Plain-text document sources
━━━━━━━━━━━━━━━━
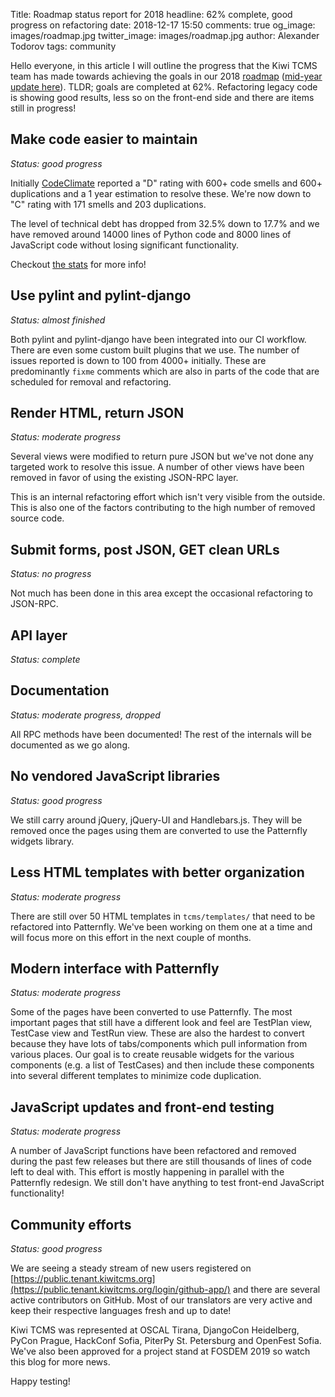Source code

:Title: Roadmap status report for 2018
headline: 62% complete, good progress on refactoring
date: 2018-12-17 15:50
comments: true
og_image: images/roadmap.jpg
twitter_image: images/roadmap.jpg
author: Alexander Todorov
tags: community

Hello everyone, in this article I will outline the progress that the Kiwi TCMS
team has made towards achieving the goals in our 2018
[roadmap]({filename}2018-01-22-milestones.markdown)
([mid-year update here]({filename}2018-07-25-roadmap-update.markdown)).
TLDR; goals are completed at 62%. Refactoring legacy code is showing good results,
less so on the front-end side and there are items still in progress!


Make code easier to maintain
----------------------------

*Status: good progress*

Initially [CodeClimate](https://codeclimate.com/github/kiwitcms/Kiwi) reported
a "D" rating with 600+ code smells and 600+ duplications and a 1 year estimation
to resolve these. We're now down to "C" rating with 171 smells and 203 duplications.

The level of technical debt has dropped from 32.5% down to 17.7% and we have removed
around 14000 lines of Python code and 8000 lines of JavaScript code without
losing significant functionality.

Checkout
[the stats](https://codeclimate.com/github/kiwitcms/Kiwi/trends/technical_debt)
for more info!



Use pylint and pylint-django
----------------------------

*Status: almost finished*

Both pylint and pylint-django have been integrated into our CI workflow. There are even
some custom built plugins that we use. The number of issues reported is down to 100
from 4000+ initially. These are predominantly `fixme` comments which are also in parts
of the code that are scheduled for removal and refactoring.


Render HTML, return JSON
------------------------

*Status: moderate progress*

Several views were modified to return pure JSON but we've not
done any targeted work to resolve this issue. A number of other views have been
removed in favor of using the existing JSON-RPC layer.

This is an internal refactoring effort which isn't very visible from the outside.
This is also one of the factors contributing to the high number of removed
source code.


Submit forms, post JSON, GET clean URLs
---------------------------------------

*Status: no progress*

Not much has been done in this area except the occasional refactoring to
JSON-RPC.


API layer
---------

*Status: complete*


Documentation
-------------

*Status: moderate progress, dropped*

All RPC methods have been documented! The rest of the internals will be documented
as we go along.


No vendored JavaScript libraries
--------------------------------

*Status: good progress*

We still carry around jQuery, jQuery-UI and Handlebars.js. They will be
removed once the pages using them are converted to use the Patternfly widgets
library.


Less HTML templates with better organization
--------------------------------------------

*Status: moderate progress*


There are still over 50 HTML templates in `tcms/templates/` that need to be
refactored into Patternfly. We've been working on them one at a time and will
focus more on this effort in the next couple of months.


Modern interface with Patternfly
--------------------------------

*Status: moderate progress*

Some of the pages have been converted to use Patternfly. The most important pages
that still have a different look and feel are TestPlan view, TestCase view and
TestRun view. These are also the hardest to convert because they have lots of
tabs/components which pull information from various places. Our goal is to create
reusable widgets for the various components (e.g. a list of TestCases) and then
include these components into several different templates to minimize code
duplication.


JavaScript updates and front-end testing
----------------------------------------

*Status: moderate progress*

A number of JavaScript functions have been refactored and removed during the
past few releases but there are still thousands of lines of code left to deal with.
This effort is mostly happening in parallel with the Patternfly redesign.
We still don't have anything to test front-end JavaScript functionality!


Community efforts
------------------

*Status: good progress*

We are seeing a steady stream of new users registered on
[https://public.tenant.kiwitcms.org](https://public.tenant.kiwitcms.org/login/github-app/) and
there are several active contributors on GitHub. Most of our translators are
very active and keep their respective languages fresh and up to date!

Kiwi TCMS was represented at OSCAL Tirana, DjangoCon Heidelberg, PyCon Prague,
HackConf Sofia, PiterPy St. Petersburg and OpenFest Sofia. We've also been
approved for a project stand at FOSDEM 2019 so watch this blog for more news.


Happy testing!
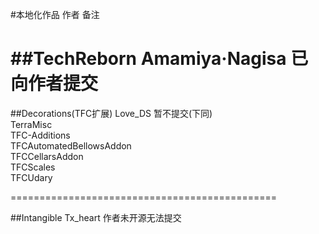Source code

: #本地化作品 作者 备注  

##TechReborn   Amamiya·Nagisa   已向作者提交   
=============================================
  
##Decorations(TFC扩展)   Love_DS   暂不提交(下同)  
TerraMisc  
TFC-Additions  
TFCAutomatedBellowsAddon  
TFCCellarsAddon  
TFCScales  
TFCUdary  
  
  
==============================================


##Intangible      Tx_heart    作者未开源无法提交
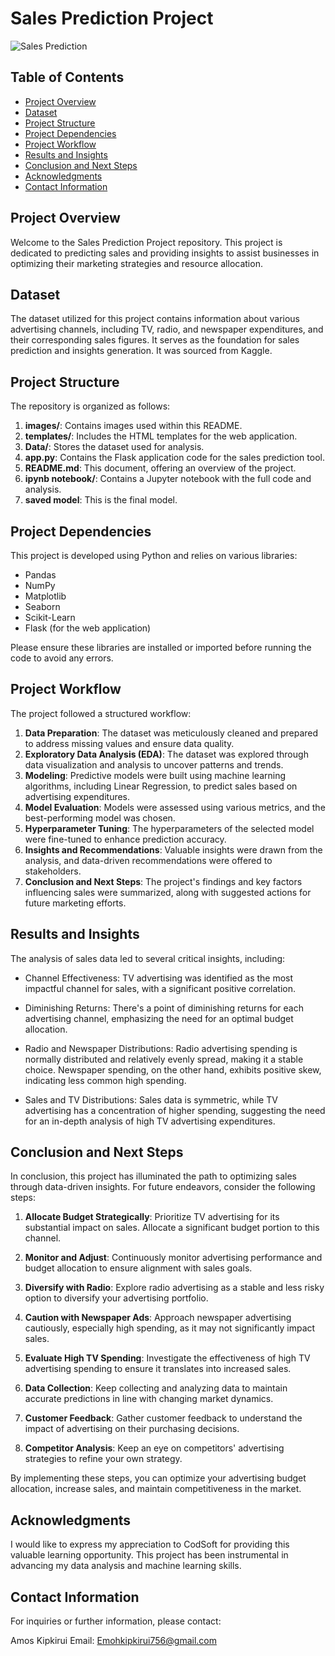 
# Sales Prediction Project

![Sales Prediction](images/download(1).jpeg)

## Table of Contents

- [Project Overview](#project-overview)
- [Dataset](#dataset)
- [Project Structure](#project-structure)
- [Project Dependencies](#project-dependencies)
- [Project Workflow](#project-workflow)
- [Results and Insights](#results-and-insights)
- [Conclusion and Next Steps](#conclusion-and-next-steps)
- [Acknowledgments](#acknowledgments)
- [Contact Information](#contact-information)

## Project Overview

Welcome to the Sales Prediction Project repository. This project is dedicated to predicting sales and providing insights to assist businesses in optimizing their marketing strategies and resource allocation.

## Dataset

The dataset utilized for this project contains information about various advertising channels, including TV, radio, and newspaper expenditures, and their corresponding sales figures. It serves as the foundation for sales prediction and insights generation. It was sourced from Kaggle.

## Project Structure

The repository is organized as follows:

1. **images/**: Contains images used within this README.
2. **templates/**: Includes the HTML templates for the web application.
3. **Data/**: Stores the dataset used for analysis.
4. **app.py**: Contains the Flask application code for the sales prediction tool.
5. **README.md**: This document, offering an overview of the project.
6. **ipynb notebook/**: Contains a Jupyter notebook with the full code and analysis.
7. **saved model**: This is the final model.

## Project Dependencies

This project is developed using Python and relies on various libraries:

- Pandas
- NumPy
- Matplotlib
- Seaborn
- Scikit-Learn
- Flask (for the web application)

Please ensure these libraries are installed or imported before running the code to avoid any errors.

## Project Workflow

The project followed a structured workflow:

1. **Data Preparation**: The dataset was meticulously cleaned and prepared to address missing values and ensure data quality.
2. **Exploratory Data Analysis (EDA)**: The dataset was explored through data visualization and analysis to uncover patterns and trends.
3. **Modeling**: Predictive models were built using machine learning algorithms, including Linear Regression, to predict sales based on advertising expenditures.
4. **Model Evaluation**: Models were assessed using various metrics, and the best-performing model was chosen.
5. **Hyperparameter Tuning**: The hyperparameters of the selected model were fine-tuned to enhance prediction accuracy.
6. **Insights and Recommendations**: Valuable insights were drawn from the analysis, and data-driven recommendations were offered to stakeholders.
7. **Conclusion and Next Steps**: The project's findings and key factors influencing sales were summarized, along with suggested actions for future marketing efforts.

## Results and Insights

The analysis of sales data led to several critical insights, including:

- Channel Effectiveness: TV advertising was identified as the most impactful channel for sales, with a significant positive correlation.

- Diminishing Returns: There's a point of diminishing returns for each advertising channel, emphasizing the need for an optimal budget allocation.

- Radio and Newspaper Distributions: Radio advertising spending is normally distributed and relatively evenly spread, making it a stable choice. Newspaper spending, on the other hand, exhibits positive skew, indicating less common high spending.

- Sales and TV Distributions: Sales data is symmetric, while TV advertising has a concentration of higher spending, suggesting the need for an in-depth analysis of high TV advertising expenditures.

## Conclusion and Next Steps

In conclusion, this project has illuminated the path to optimizing sales through data-driven insights. For future endeavors, consider the following steps:

1. **Allocate Budget Strategically**: Prioritize TV advertising for its substantial impact on sales. Allocate a significant budget portion to this channel.

2. **Monitor and Adjust**: Continuously monitor advertising performance and budget allocation to ensure alignment with sales goals.

3. **Diversify with Radio**: Explore radio advertising as a stable and less risky option to diversify your advertising portfolio.

4. **Caution with Newspaper Ads**: Approach newspaper advertising cautiously, especially high spending, as it may not significantly impact sales.

5. **Evaluate High TV Spending**: Investigate the effectiveness of high TV advertising spending to ensure it translates into increased sales.

6. **Data Collection**: Keep collecting and analyzing data to maintain accurate predictions in line with changing market dynamics.

7. **Customer Feedback**: Gather customer feedback to understand the impact of advertising on their purchasing decisions.

8. **Competitor Analysis**: Keep an eye on competitors' advertising strategies to refine your own strategy.

By implementing these steps, you can optimize your advertising budget allocation, increase sales, and maintain competitiveness in the market.

## Acknowledgments

I would like to express my appreciation to CodSoft for providing this valuable learning opportunity. This project has been instrumental in advancing my data analysis and machine learning skills.

## Contact Information

For inquiries or further information, please contact:

Amos Kipkirui
Email: Emohkipkirui756@gmail.com
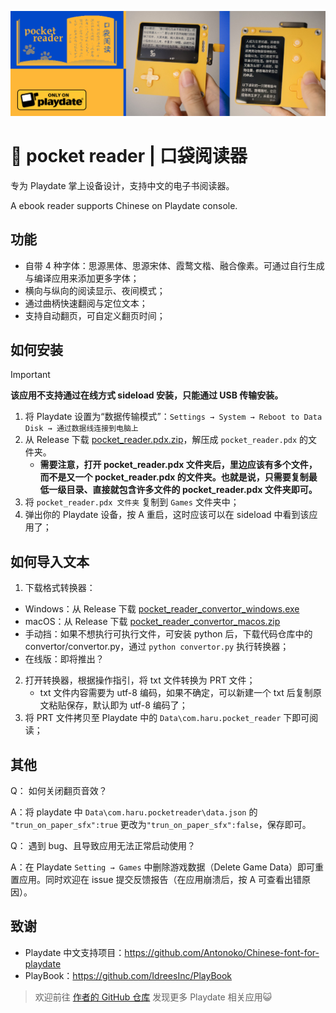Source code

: ![screenshot](https://github.com/Antonoko/pocket-reader/blob/main/__asset__/header.jpg)
# 📖 pocket reader | 口袋阅读器

专为 Playdate 掌上设备设计，支持中文的电子书阅读器。

A ebook reader supports Chinese on Playdate console.

## 功能
- 自带 4 种字体：思源黑体、思源宋体、霞鹜文楷、融合像素。可通过自行生成与编译应用来添加更多字体；
- 横向与纵向的阅读显示、夜间模式；
- 通过曲柄快速翻阅与定位文本；
- 支持自动翻页，可自定义翻页时间；

## 如何安装
> [!IMPORTANT]  
> **该应用不支持通过在线方式 sideload 安装，只能通过 USB 传输安装。**

1. 将 Playdate 设置为“数据传输模式”：`Settings → System → Reboot to Data Disk → 通过数据线连接到电脑上`
2. 从 Release 下载 [pocket_reader.pdx.zip](https://github.com/Antonoko/pocket-reader/releases)，解压成 `pocket_reader.pdx` 的文件夹。
    - **需要注意，打开 pocket_reader.pdx 文件夹后，里边应该有多个文件，而不是又一个 pocket_reader.pdx 的文件夹。也就是说，只需要复制最低一级目录、直接就包含许多文件的 pocket_reader.pdx 文件夹即可。**
3. 将 `pocket_reader.pdx 文件夹` 复制到 `Games` 文件夹中；
4. 弹出你的 Playdate 设备，按 A 重启，这时应该可以在 sideload 中看到该应用了；


## 如何导入文本
1. 下载格式转换器：
- Windows：从 Release 下载 [pocket_reader_convertor_windows.exe](https://github.com/Antonoko/pocket-reader/releases)
- macOS：从 Release 下载 [pocket_reader_convertor_macos.zip](https://github.com/Antonoko/pocket-reader/releases)
- 手动挡：如果不想执行可执行文件，可安装 python 后，下载代码仓库中的 convertor/convertor.py，通过 `python convertor.py` 执行转换器；
- 在线版：即将推出？

2. 打开转换器，根据操作指引，将 txt 文件转换为 PRT 文件；
    - txt 文件内容需要为 utf-8 编码，如果不确定，可以新建一个 txt 后复制原文粘贴保存，默认即为 utf-8 编码了；
3. 将 PRT 文件拷贝至 Playdate 中的 `Data\com.haru.pocket_reader` 下即可阅读；

## 其他
Q： 如何关闭翻页音效？

A：将 playdate 中 `Data\com.haru.pocketreader\data.json` 的 `"trun_on_paper_sfx":true` 更改为`"trun_on_paper_sfx":false`，保存即可。

Q： 遇到 bug、且导致应用无法正常启动使用？

A：在 Playdate `Setting → Games` 中删除游戏数据（Delete Game Data）即可重置应用。同时欢迎在 issue 提交反馈报告（在应用崩溃后，按 A 可查看出错原因）。

## 致谢
- Playdate 中文支持项目：https://github.com/Antonoko/Chinese-font-for-playdate
- PlayBook：https://github.com/IdreesInc/PlayBook

> 欢迎前往 [作者的 GitHub 仓库](https://github.com/Antonoko?tab=repositories) 发现更多 Playdate 相关应用😺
━━━━━━━━━━━━━━━━
> **WHAT THE EXERCISE ASKS**
Output the lines above exactly, but only those between the line holding "duplication." and the line holding "A number of JavaScript", inclusive.

> **REPLY**
duplication.


JavaScript updates and front-end testing
----------------------------------------

*Status: moderate progress*

A number of JavaScript functions have been refactored and removed during the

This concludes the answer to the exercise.